A number of the amendments to the Labour Law address issues which arise during employment, in particular:

  • The existing probation period provided for under the Labour Law of 90 days may be extended by a further 90 days, during which the employment may be terminated at any time (or in accordance with the contract);
  • The notice period to be given to terminate an unlimited term contract (applicable to Saudi nationals only) has been increased from 30 to 60 calendar days;
  • An employer may not dismiss an employee for cause for unauthorised leave until the employee is absent for at least 30 calendar days' a year, or 15 consecutive days (this was previously 20 and 10 days, respectively);
  • The concept of redundancy will now be included in the law, so that a valid reason for termination arises where the establishment of the employer is being closed or there is a cessation of business within the unit or operation where the employee works;
  • The Labour Law currently provides that an employer must issue a service certificate to an employee on termination, on request, confirming the dates of employment, role, and last salary received.  The amendments to the law now expressly provide that the employer shall not include in the certificate any remarks which are prejudicial to the employee's reputation, or are likely to limit the employee's ability to obtain employment;
  • The employee is entitled to paid time off work to look for alternative employment when notice is served by the employer, which is limited to one full day or eight hours, per week, during the course of the notice period;
  • A significant amendment to the law relates to the compensation due on termination for an invalid reason.  The amendments to the law now allow the parties to expressly state in the employment contract the level of compensation which may be payable where either party terminates the contract without reason, provided that it must not be less than two months' wages.  In the absence of prior agreement, the amendments to the Labour Law state that the compensation shall be 15 calendar days' pay per year of service in the case of an unlimited term contract, and pay for the remainder of the term in the case of a limited term contract.

Sanctions for breach

The amendments to the Labour Law have increased the penalties for breaches of the Labour Law and also provide greater powers to Ministry of Labour Officials (or those appointed by them).  In addition, inspectors are now obliged to produce reports and minutes of any inspection (rather than offer initial guidance and corrective recommendations, which is currently contained in the Labour Law).

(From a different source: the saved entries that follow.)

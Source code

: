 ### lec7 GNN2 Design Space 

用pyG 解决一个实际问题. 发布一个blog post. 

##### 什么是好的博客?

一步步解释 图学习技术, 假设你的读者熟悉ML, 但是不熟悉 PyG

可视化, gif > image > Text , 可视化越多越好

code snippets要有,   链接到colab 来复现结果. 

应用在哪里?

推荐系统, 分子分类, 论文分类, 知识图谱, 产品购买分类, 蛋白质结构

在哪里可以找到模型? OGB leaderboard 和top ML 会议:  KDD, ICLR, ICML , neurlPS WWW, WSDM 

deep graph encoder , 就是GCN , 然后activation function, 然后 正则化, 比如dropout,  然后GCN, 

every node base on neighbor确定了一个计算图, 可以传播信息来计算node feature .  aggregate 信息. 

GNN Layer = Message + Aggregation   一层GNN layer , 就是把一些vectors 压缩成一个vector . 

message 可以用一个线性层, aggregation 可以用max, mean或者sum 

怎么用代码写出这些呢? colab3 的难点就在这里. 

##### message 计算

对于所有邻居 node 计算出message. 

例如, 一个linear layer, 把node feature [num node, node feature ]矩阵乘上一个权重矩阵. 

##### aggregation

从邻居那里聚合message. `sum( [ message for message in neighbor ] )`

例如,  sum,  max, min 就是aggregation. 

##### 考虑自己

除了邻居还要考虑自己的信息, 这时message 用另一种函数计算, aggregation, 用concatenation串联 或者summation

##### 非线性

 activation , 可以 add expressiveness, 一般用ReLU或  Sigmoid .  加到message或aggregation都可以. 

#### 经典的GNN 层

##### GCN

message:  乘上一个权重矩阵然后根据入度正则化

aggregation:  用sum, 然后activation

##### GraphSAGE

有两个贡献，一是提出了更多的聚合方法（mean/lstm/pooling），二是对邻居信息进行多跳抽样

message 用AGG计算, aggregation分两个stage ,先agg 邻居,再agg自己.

The amendments also introduce a form of whistleblowing, to encourage the reporting of violations of the rules by individuals, by way of a financial incentive.    An individual assisting in the detection of violations may be rewarded up to 25% of the value of a fine imposed on an employer by the Ministry.

What's next?

The implementation of the amendments to the Labour Law in October is likely to lead to a number of changes in workplace practices and employers should be taking steps now to update their contracts and company policies.

Looking further into the future, the amendments to the Labour Law do contain some noticeable absences; for example, announcements in early 2014 indicated that the Shoura Council had approved a move to a 5-day working week, although this is currently still under discussion.  In addition, revisions to the Nitaqat system are expected, which are likely to increase Saudisation requirements in certain sectors, and make adjustments to the calculation methods and incentives.

The content of this article is intended to provide a general guide to the subject matter. Specialist advice should be sought about your specific circumstances.